Die Eingewöhnung eines jeden Kindes ist individuell und deshalb verläuft sie bei jedem Kind unterschiedlich.
Vor Beginn der Eingewöhnung findet ein Erstgespräch mit den Sorgeberechtigten, dem Kind und den pädagogischen Fachkräften statt. Im Vordergrund des Gespräches steht der Austausch über das Kind, Wünsche, Erwartungen und Ziele der Eltern. Die Einrichtung sowie die pädagogische Arbeit wird vorgestellt wie z.B. der Tagesablauf.
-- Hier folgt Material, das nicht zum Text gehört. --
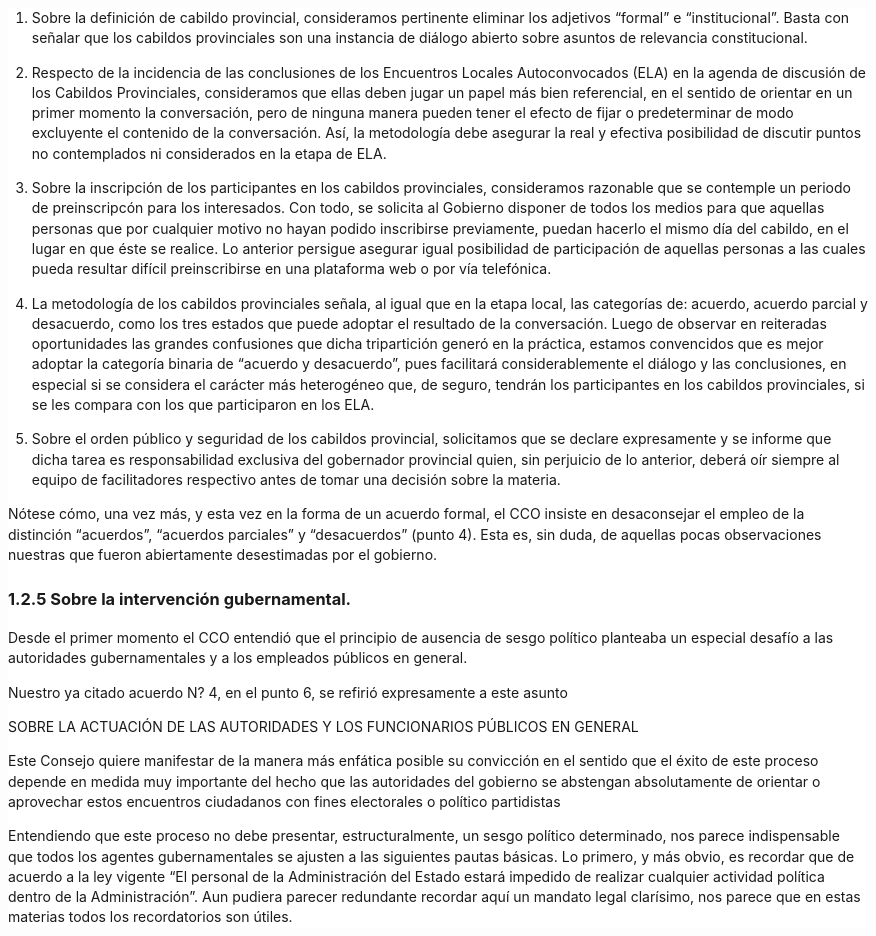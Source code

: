 1. Sobre la definición de cabildo provincial, consideramos pertinente eliminar los adjetivos “formal” e “institucional”. Basta con señalar que los cabildos provinciales son una instancia de diálogo abierto sobre asuntos de relevancia constitucional.

2. Respecto de la incidencia de las conclusiones de los Encuentros Locales Autoconvocados (ELA) en la agenda de discusión de los Cabildos Provinciales, consideramos que ellas deben jugar un papel más bien referencial, en el sentido de orientar en un primer momento la conversación, pero de ninguna manera pueden tener el efecto de fijar o predeterminar de modo excluyente el contenido de la conversación. Así, la metodología debe asegurar la real y efectiva posibilidad de discutir puntos no contemplados ni considerados en la etapa de ELA.

3. Sobre la inscripción de los participantes en los cabildos provinciales, consideramos razonable que se contemple un periodo de preinscripcón para los interesados. Con todo, se solicita al Gobierno disponer de todos los medios para que aquellas personas que por cualquier motivo no hayan podido inscribirse previamente, puedan hacerlo el mismo día del cabildo, en el lugar en que éste se realice. Lo anterior persigue asegurar igual posibilidad de participación de aquellas personas a las cuales pueda resultar difícil preinscribirse en una plataforma web o por vía telefónica.

4. La metodología de los cabildos provinciales señala, al igual que en la etapa local, las categorías de: acuerdo, acuerdo parcial y desacuerdo, como los tres estados que puede adoptar el resultado de la conversación. Luego de observar en reiteradas oportunidades las grandes confusiones que dicha tripartición generó en la práctica, estamos convencidos que es mejor adoptar la categoría binaria de “acuerdo y desacuerdo”, pues facilitará considerablemente el diálogo y las conclusiones, en especial si se considera el carácter más heterogéneo que, de seguro, tendrán los participantes en los cabildos provinciales, si se les compara con los que participaron en los ELA.

5. Sobre el orden público y seguridad de los cabildos provincial, solicitamos que se declare expresamente y se informe que dicha tarea es responsabilidad exclusiva del gobernador provincial quien, sin perjuicio de lo anterior, deberá oír siempre al equipo de facilitadores respectivo antes de tomar una decisión sobre la materia.

Nótese cómo, una vez más, y esta vez en la forma de un acuerdo formal, el CCO insiste en desaconsejar el empleo de la distinción “acuerdos”, “acuerdos parciales” y “desacuerdos” (punto 4). Esta es, sin duda, de aquellas pocas observaciones nuestras que fueron abiertamente desestimadas por el gobierno.

### 1.2.5 Sobre la intervención gubernamental.

Desde el primer momento el CCO entendió que el principio de ausencia de sesgo político planteaba un especial desafío a las autoridades gubernamentales y a los empleados públicos en general.

Nuestro ya citado acuerdo N? 4, en el punto 6, se refirió expresamente a este asunto

SOBRE LA ACTUACIÓN DE LAS AUTORIDADES Y LOS FUNCIONARIOS PÚBLICOS EN GENERAL

Este Consejo quiere manifestar de la manera más enfática posible su convicción en el sentido que el éxito de este proceso depende en medida muy importante del hecho que las autoridades del gobierno se abstengan absolutamente de orientar o aprovechar estos encuentros ciudadanos con fines electorales o político partidistas

Entendiendo que este proceso no debe presentar, estructuralmente, un sesgo político determinado, nos parece indispensable que todos los agentes gubernamentales se ajusten a las siguientes pautas básicas. Lo primero, y más obvio, es recordar que de acuerdo a la ley vigente “El personal de la Administración del Estado estará impedido de realizar cualquier actividad política dentro de la Administración”. Aun pudiera parecer redundante recordar aquí un mandato legal clarísimo, nos parece que en estas materias todos los recordatorios son útiles.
Bei dem Erstgespräch werden Möglichkeiten besprochen, in welcher Form das Kind eingewöhnt wird. Eine Eingewöhnung kann bis zu sechs Wochen dauern. In den ersten Tagen der Eingewöhnung kommt die Bezugsperson gemeinsam mit ihrem Kind für eine kurze Zeit (bis zu einer Stunde) mit in den Kindergarten. Hat das Kind Vertrauen zu einer pädagogischen Fachkraft gefunden, beginnen wir mit einer kurzen Trennungsphase (circa 10 Minuten) zwischen Eltern und dem Kind. Die Zeiten der Trennungsphasen werden täglich erweitert, bis das Kind sich gut eingewöhnt hat.
Es ist erforderlich, dass die Bezugsperson für die Eingewöhnung sechs Wochen einplant. Während dieser Phase werden gebuchte zahlungspflichtige Arrangements z.B. Mittagessen, Frühdienst abgebucht.